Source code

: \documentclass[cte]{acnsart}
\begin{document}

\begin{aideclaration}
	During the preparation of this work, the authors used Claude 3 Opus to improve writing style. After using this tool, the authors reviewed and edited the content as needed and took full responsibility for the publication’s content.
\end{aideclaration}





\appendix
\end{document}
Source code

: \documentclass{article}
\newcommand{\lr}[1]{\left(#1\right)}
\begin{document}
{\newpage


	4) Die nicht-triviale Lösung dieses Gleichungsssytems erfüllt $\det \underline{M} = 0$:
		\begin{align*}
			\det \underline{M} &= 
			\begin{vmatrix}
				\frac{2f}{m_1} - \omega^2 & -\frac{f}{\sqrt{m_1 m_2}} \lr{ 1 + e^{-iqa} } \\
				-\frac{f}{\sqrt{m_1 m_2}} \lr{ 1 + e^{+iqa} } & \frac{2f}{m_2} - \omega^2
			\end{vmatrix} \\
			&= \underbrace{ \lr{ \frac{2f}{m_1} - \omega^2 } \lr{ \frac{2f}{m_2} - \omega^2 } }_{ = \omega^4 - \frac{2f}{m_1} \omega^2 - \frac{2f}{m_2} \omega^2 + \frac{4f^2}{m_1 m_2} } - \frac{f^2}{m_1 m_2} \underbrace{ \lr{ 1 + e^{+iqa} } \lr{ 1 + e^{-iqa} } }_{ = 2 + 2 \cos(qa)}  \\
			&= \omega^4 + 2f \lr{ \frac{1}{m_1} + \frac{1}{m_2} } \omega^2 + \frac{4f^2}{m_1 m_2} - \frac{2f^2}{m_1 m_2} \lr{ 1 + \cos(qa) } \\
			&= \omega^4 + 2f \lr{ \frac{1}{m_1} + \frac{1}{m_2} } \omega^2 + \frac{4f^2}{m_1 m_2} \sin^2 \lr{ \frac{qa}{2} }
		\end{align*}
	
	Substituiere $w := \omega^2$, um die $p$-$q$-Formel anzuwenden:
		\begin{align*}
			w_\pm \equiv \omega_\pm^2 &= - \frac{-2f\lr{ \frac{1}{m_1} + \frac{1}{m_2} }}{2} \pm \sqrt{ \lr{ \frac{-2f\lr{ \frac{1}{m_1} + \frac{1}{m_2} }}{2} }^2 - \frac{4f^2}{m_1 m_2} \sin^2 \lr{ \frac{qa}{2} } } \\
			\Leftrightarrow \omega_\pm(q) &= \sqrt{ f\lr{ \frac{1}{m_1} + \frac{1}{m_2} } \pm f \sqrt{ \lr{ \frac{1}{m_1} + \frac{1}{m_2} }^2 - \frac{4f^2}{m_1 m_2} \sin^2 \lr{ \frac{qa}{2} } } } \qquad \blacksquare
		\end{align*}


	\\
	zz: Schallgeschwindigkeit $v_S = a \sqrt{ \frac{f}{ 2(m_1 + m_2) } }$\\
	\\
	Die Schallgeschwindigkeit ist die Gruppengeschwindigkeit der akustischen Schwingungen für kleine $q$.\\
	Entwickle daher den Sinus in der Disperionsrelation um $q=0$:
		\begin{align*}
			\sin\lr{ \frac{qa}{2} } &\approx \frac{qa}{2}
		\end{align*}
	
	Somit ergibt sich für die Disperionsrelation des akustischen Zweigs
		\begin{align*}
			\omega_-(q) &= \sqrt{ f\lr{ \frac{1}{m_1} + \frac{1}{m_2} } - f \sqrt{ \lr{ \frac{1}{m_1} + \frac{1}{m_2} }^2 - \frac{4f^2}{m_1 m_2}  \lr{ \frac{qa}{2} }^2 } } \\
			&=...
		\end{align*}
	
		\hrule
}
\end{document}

+ + +

* [What the exercise asks]
Exactly reproduce every line of the records.

* [Exercise solution]
Source code

: \documentclass[cte]{acnsart}
\begin{document}

\begin{aideclaration}
	During the preparation of this work, the authors used Claude 3 Opus to improve writing style. After using this tool, the authors reviewed and edited the content as needed and took full responsibility for the publication’s content.
\end{aideclaration}





\appendix
\end{document}
Source code

: \documentclass{article}
\newcommand{\lr}[1]{\left(#1\right)}
\begin{document}
{\newpage


	4) Die nicht-triviale Lösung dieses Gleichungsssytems erfüllt $\det \underline{M} = 0$:
		\begin{align*}
			\det \underline{M} &= 
			\begin{vmatrix}
				\frac{2f}{m_1} - \omega^2 & -\frac{f}{\sqrt{m_1 m_2}} \lr{ 1 + e^{-iqa} } \\
				-\frac{f}{\sqrt{m_1 m_2}} \lr{ 1 + e^{+iqa} } & \frac{2f}{m_2} - \omega^2
			\end{vmatrix} \\
			&= \underbrace{ \lr{ \frac{2f}{m_1} - \omega^2 } \lr{ \frac{2f}{m_2} - \omega^2 } }_{ = \omega^4 - \frac{2f}{m_1} \omega^2 - \frac{2f}{m_2} \omega^2 + \frac{4f^2}{m_1 m_2} } - \frac{f^2}{m_1 m_2} \underbrace{ \lr{ 1 + e^{+iqa} } \lr{ 1 + e^{-iqa} } }_{ = 2 + 2 \cos(qa)}  \\
			&= \omega^4 + 2f \lr{ \frac{1}{m_1} + \frac{1}{m_2} } \omega^2 + \frac{4f^2}{m_1 m_2} - \frac{2f^2}{m_1 m_2} \lr{ 1 + \cos(qa) } \\
			&= \omega^4 + 2f \lr{ \frac{1}{m_1} + \frac{1}{m_2} } \omega^2 + \frac{4f^2}{m_1 m_2} \sin^2 \lr{ \frac{qa}{2} }
		\end{align*}
	
	Substituiere $w := \omega^2$, um die $p$-$q$-Formel anzuwenden:
		\begin{align*}
			w_\pm \equiv \omega_\pm^2 &= - \frac{-2f\lr{ \frac{1}{m_1} + \frac{1}{m_2} }}{2} \pm \sqrt{ \lr{ \frac{-2f\lr{ \frac{1}{m_1} + \frac{1}{m_2} }}{2} }^2 - \frac{4f^2}{m_1 m_2} \sin^2 \lr{ \frac{qa}{2} } } \\
			\Leftrightarrow \omega_\pm(q) &= \sqrt{ f\lr{ \frac{1}{m_1} + \frac{1}{m_2} } \pm f \sqrt{ \lr{ \frac{1}{m_1} + \frac{1}{m_2} }^2 - \frac{4f^2}{m_1 m_2} \sin^2 \lr{ \frac{qa}{2} } } } \qquad \blacksquare
		\end{align*}


	\\
	zz: Schallgeschwindigkeit $v_S = a \sqrt{ \frac{f}{ 2(m_1 + m_2) } }$\\
	\\
	Die Schallgeschwindigkeit ist die Gruppengeschwindigkeit der akustischen Schwingungen für kleine $q$.\\
	Entwickle daher den Sinus in der Disperionsrelation um $q=0$:
		\begin{align*}
			\sin\lr{ \frac{qa}{2} } &\approx \frac{qa}{2}
		\end{align*}
	
	Somit ergibt sich für die Disperionsrelation des akustischen Zweigs
		\begin{align*}
			\omega_-(q) &= \sqrt{ f\lr{ \frac{1}{m_1} + \frac{1}{m_2} } - f \sqrt{ \lr{ \frac{1}{m_1} + \frac{1}{m_2} }^2 - \frac{4f^2}{m_1 m_2}  \lr{ \frac{qa}{2} }^2 } } \\
			&=...
		\end{align*}
	
		\hrule
}
\end{document}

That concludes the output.